Status can be a funny thing. Of course its most obvious iteration comes with shiny hardware and easily recognizable logos, but it gets far more interesting as you narrow it down to the more opaque signals — when the way you tuck your shirt, or what you eat for breakfast, or your particular brand of notebook can mark you as in or out. And of course, what counts as a status item varies wildly across human tribes. In our series, Insider Goods, we’re talking to tribe members (some with their real names, some anonymously) to find out the status items among art-gallery assistants, or Broadway actors, or architects. This time, Kevin Kwan, the author of the Crazy Rich Asians trilogy, schools us on the status objects of the Crazy Rich Asians (or CRAs).
“When it comes to luggage, old-money CRAs love Globe-Trotter, though preferably handed down from their grandparents rather than something brand new. For new-money CRAs, it’s all about a customized Goyard or Hermès weekend bag hand-painted by Heart Evangelista, who’s a Filipino actress and accomplished painter. Then, of course, they’ll post about all the fabulous places they’re going on their Instagram, which should have at least 100,000 followers.”
“Many old-money CRA women will buy cheap underwear from local chain shops like Marks & Spencer because it represents something of a bargain. To write, they won’t use a Montblanc pen but something free they took from a doctor’s office or hotel room. They’ll take pride in flying economy and talk derisively of people who fly business and would rather stay in a Holiday Inn or Best Western than the Four Seasons George V — then brag about how they got a great deal on a hotel room. The less money they spent, the bigger the bragging rights. That’s its own status.”
“Old-money CRAs love anything sensible and orthopedic. For everyday use, you’ll see them in simple shoes like Clarks or Arche. But for dressier special occasions, they’ll wear Roger Vivier or Ferragamo shoes, but the older, the better: ‘I bought these Viviers the first time I went to Paris in 1974.’”
“I think the markers are really subtle for CRAs and not really things that you can see. When you have a billion dollars, it’s not that big a deal anymore to have things. It’s more about having a family foundation — some philanthropy arm that gives money away — or owning your own private museum or having your son go to Harvard. When it comes to things, though, a Birkin means nothing — rarity is the commodity. For old and new money, the world of vintage watches has blown up. CRAs want the Rolex Daytona Panda Paul Newman or a rare ’50s or ’40s Patek Philippe. It’s about pedigree.
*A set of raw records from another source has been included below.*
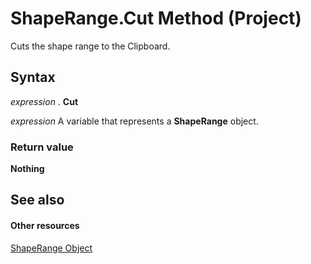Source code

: 
# ShapeRange.Cut Method (Project)
Cuts the shape range to the Clipboard.

## Syntax

 _expression_ . **Cut**

 _expression_ A variable that represents a **ShapeRange** object.


### Return value

 **Nothing**


## See also


#### Other resources


[ShapeRange Object](315031aa-4b8c-424b-26e7-ce15897beb05.md)
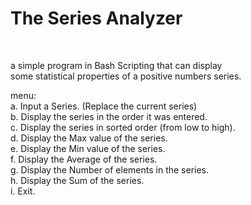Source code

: <h1>The Series Analyzer</h1><br />

a simple program in Bash Scripting that can display <br />
some statistical properties of a positive numbers series.<br />

menu:<br />
a. Input a Series. (Replace the current series) <br />
b. Display the series in the order it was entered.<br />
c. Display the series in sorted order (from low to
high).<br />
d. Display the Max value of the series.<br />
e. Display the Min value of the series.<br />
f. Display the Average of the series.<br />
g. Display the Number of elements in the series.<br />
h. Display the Sum of the series.<br />
i. Exit.
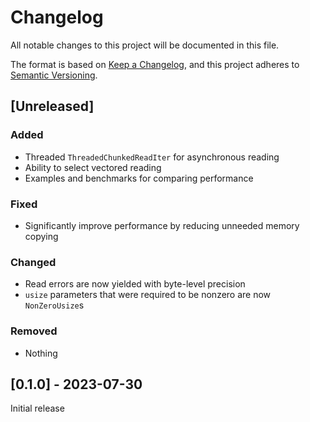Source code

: # Changelog

All notable changes to this project will be documented in this file.

The format is based on [Keep a Changelog](https://keepachangelog.com/en/1.0.0/),
and this project adheres to [Semantic Versioning](https://semver.org/spec/v2.0.0.html).

## [Unreleased]

### Added

- Threaded `ThreadedChunkedReadIter` for asynchronous reading
- Ability to select vectored reading
- Examples and benchmarks for comparing performance

### Fixed

- Significantly improve performance by reducing unneeded memory copying

### Changed

- Read errors are now yielded with byte-level precision
- `usize` parameters that were required to be nonzero are now `NonZeroUsize`s

### Removed

- Nothing

## [0.1.0] - 2023-07-30

Initial release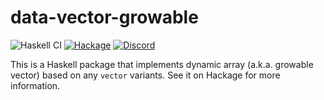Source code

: data-vector-growable
====

![Haskell CI](https://github.com/fumieval/data-vector-growable/workflows/Haskell%20CI/badge.svg)
[![Hackage](https://img.shields.io/hackage/v/data-vector-growable.svg)](https://hackage.haskell.org/package/data-vector-growable)
[![Discord](https://img.shields.io/discord/664807830116892674?color=%237095ec&label=Discord&style=plastic)](https://discord.gg/DG93Tgs)

This is a Haskell package that implements dynamic array (a.k.a. growable vector) based on any `vector` variants.
See it on Hackage for more information.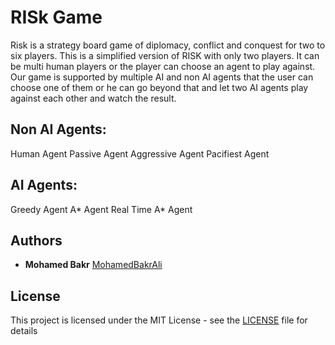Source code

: # RISk Game
Risk is a strategy board game of diplomacy, conflict and conquest for two to six players. This is a simplified version of RISK with only two players. It can be multi human players or the player can choose an agent to play against. Our game is supported by multiple AI and non AI agents that the user can choose one of them or he can go beyond that and let two AI agents play against each other and watch the result.

## Non AI Agents:
Human Agent
Passive Agent
Aggressive Agent
Pacifiest Agent


## AI Agents:
Greedy Agent
A* Agent
Real Time A* Agent
## Authors

* **Mohamed Bakr** [MohamedBakrAli](https://github.com/MohamedBakrAli)

## License

This project is licensed under the MIT License - see the [LICENSE](LICENSE) file for details
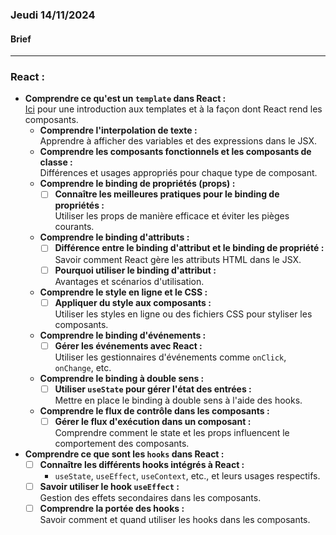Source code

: ### Jeudi 14/11/2024

#### Brief
---

### React :

- **Comprendre ce qu'est un `template` dans React :**  
  [Ici](https://react.dev/learn/) pour une introduction aux templates et à la façon dont React rend les composants.
  - **Comprendre l'interpolation de texte :**  
    Apprendre à afficher des variables et des expressions dans le JSX.
  - **Comprendre les composants fonctionnels et les composants de classe :**  
    Différences et usages appropriés pour chaque type de composant.
  - **Comprendre le binding de propriétés (props) :**
    - [ ] **Connaître les meilleures pratiques pour le binding de propriétés :**  
      Utiliser les props de manière efficace et éviter les pièges courants.
  - **Comprendre le binding d'attributs :**  
    - [ ] **Différence entre le binding d'attribut et le binding de propriété :**  
      Savoir comment React gère les attributs HTML dans le JSX.
    - [ ] **Pourquoi utiliser le binding d'attribut :**  
      Avantages et scénarios d'utilisation.
  - **Comprendre le style en ligne et le CSS :**  
    - [ ] **Appliquer du style aux composants :**  
      Utiliser les styles en ligne ou des fichiers CSS pour styliser les composants.
  - **Comprendre le binding d'événements :**  
    - [ ] **Gérer les événements avec React :**  
      Utiliser les gestionnaires d'événements comme `onClick`, `onChange`, etc.
  - **Comprendre le binding à double sens :**  
    - [ ] **Utiliser `useState` pour gérer l'état des entrées :**  
      Mettre en place le binding à double sens à l'aide des hooks.
  - **Comprendre le flux de contrôle dans les composants :**  
    - [ ] **Gérer le flux d'exécution dans un composant :**  
      Comprendre comment le state et les props influencent le comportement des composants.

- **Comprendre ce que sont les `hooks` dans React :**  
  - [ ] **Connaître les différents hooks intégrés à React :**  
    - `useState`, `useEffect`, `useContext`, etc., et leurs usages respectifs.
  - [ ] **Savoir utiliser le hook `useEffect` :**  
    Gestion des effets secondaires dans les composants.
  - [ ] **Comprendre la portée des hooks :**  
    Savoir comment et quand utiliser les hooks dans les composants.
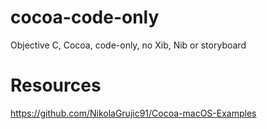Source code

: # cocoa-code-only
Objective C, Cocoa, code-only, no Xib, Nib or storyboard

# Resources
https://github.com/NikolaGrujic91/Cocoa-macOS-Examples
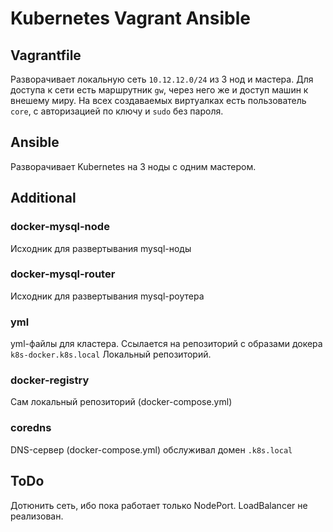 # Kubernetes Vagrant Ansible

## Vagrantfile

Разворачивает локальную сеть `10.12.12.0/24` из 3 нод и мастера. Для доступа к сети есть маршрутник `gw`, через него же и доступ машин к внешему миру. На всех создаваемых виртуалках есть пользователь `core`, с авторизацией по ключу и `sudo` без пароля.

## Ansible

Разворачивает Kubernetes на 3 ноды с одним мастером.

## Additional

### docker-mysql-node
Исходник для развертывания mysql-ноды

### docker-mysql-router
Исходник для развертывания mysql-роутера

### yml
yml-файлы для кластера. Ссылается на репозиторий с образами докера `k8s-docker.k8s.local` Локальный репозиторий.

### docker-registry
Сам локальный репозиторий (docker-compose.yml)

### coredns
DNS-сервер (docker-compose.yml) обслуживал домен `.k8s.local`



## ToDo

Дотюнить сеть, ибо пока работает только NodePort. LoadBalancer не реализован.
It’s not enough to have the brand. You need to have the essence of the brand. So you can be able to say, “There are only 35 watches of this 1954 reference chronograph and I have one of them.”
This item is no longer available, but if you still want to spend several thousand dollars on a vintage watch here is another option.
“Wine collecting and having your own wine cave and wine stashes are still a status symbol. You have to have the best French wine in the world. Romanée-Conti is the label everyone wants. I’m not a wine guy, but the Conti is only available in a tiny region of Burgundy and there are only six vineyards or something left making it. Again, the value is in its rarity.”
“For women, a ball gown by Giambattista Valli is probably the ultimate designer dress, though of course it’s not really about just going to the department store and buying one but having an appointment with Giamba himself, who’ll design something just for you for the occasion.”
“As far as handbags, Chanel is still the number-one brand for CRA women in China. Funnily enough, Chanel actually upped its prices by 25 percent last year in Asia and sales actually increased because it was seen as even more exclusive and high status. That’s what separated it from Gucci and Dior and what have you.”
“For men, the custom bespoke suit from a Savile Row tailor like Gieves & Hawkes or Huntsman or Anderson & Sheppard are the status symbols because when you go to London to have your fittings, it’s not just a one and done. You have to have three or four fittings throughout a year because the shoulder needs to be adjusted. So to have the luxury of time and availability to continuously travel back for your custom suit is a real signifier.”